Several months ago, I posted a blog about Ritchey’s 3rd great-grandmother, Susan Stringer Bennett, who was a Real Daughter of the American Revolution. That is to say, a woman whose father was in the Revolutionary War. Today I want to introduce you to another Kentuckian who was also a ‘real’ daughter. Elizabeth Susan Shropshire was the daughter of Abner Shropshire and his wife, Susanna Foster. She married Nathaniel Switzer, September 18, 1838. The couple had at least six children. Those listed in census records – William Asa, Susan Arabella, Ann Rebecca, Howard, Walter and Frank.
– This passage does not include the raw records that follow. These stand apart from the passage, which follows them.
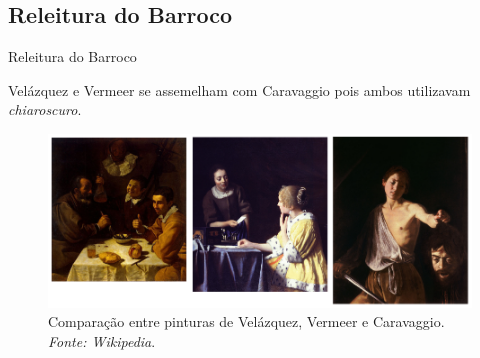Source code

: \documentclass{beamer}
\begin{document}
\subsection{Releitura do Barroco}
\begin{frame}{Releitura do Barroco}

Velázquez e Vermeer se assemelham com Caravaggio pois ambos
  utilizavam \textit{chiaroscuro}.

\begin{figure}[h!]
  \begin{center}
    \includegraphics[width=1.0\textwidth]{figs/compara_vel_ver_car.png}
    \caption{Comparação entre pinturas de Velázquez, Vermeer e Caravaggio. \textit{Fonte: Wikipedia}.}
\end{center}
\end{figure}

\end{frame}
\end{document}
From Abner Shropshire’s pension application we find he served in the state of Virginia in the months of January and February 1779. He met the prisoners taken under Captain John Burgoyne at Fauquier Church and returned with them to Albemarle Barracks, where said prisoners were stationed. His captain was James Hawkins, his Major was named Barbour. After this month of service, he was drafted and served three months under the same officers. He was stationed at Albemarle Barracks as a guard over the prisoners of General Burgoyne. Captain Frank Taylor was commanding officer of the barracks at this time. He served another three months in the same capacity under Captain Thomas Porter. In 1781 he served two tours of three months each, in the Virginia Militia, under Captain George Waugh. Major Barbour of Orange County, Virginia, was also in command. In the spring of 1781 the troops to which he belonged met at Orange Court House and marched to Richmond, thence to Williamsburg and back to Richmond, the residents of which had deserted the city. From Richmond he marched to Manbin Hill (?) camp; then to the Racoon Ford of the Rappahannock in Orange County, where his forces met those of Major Anthony Wayne, and assisted to clear the road from that ford to the Pamunkey River. His full service amounted to thirteen months.
Abner Shropshire was born in Orange County, Virginia, on the 13th of May 1761, for which he has a receipt, and at which place he resided until the year 1789 when he removed to Kentucky and has since resided in Bourbon County of the aforementioned state.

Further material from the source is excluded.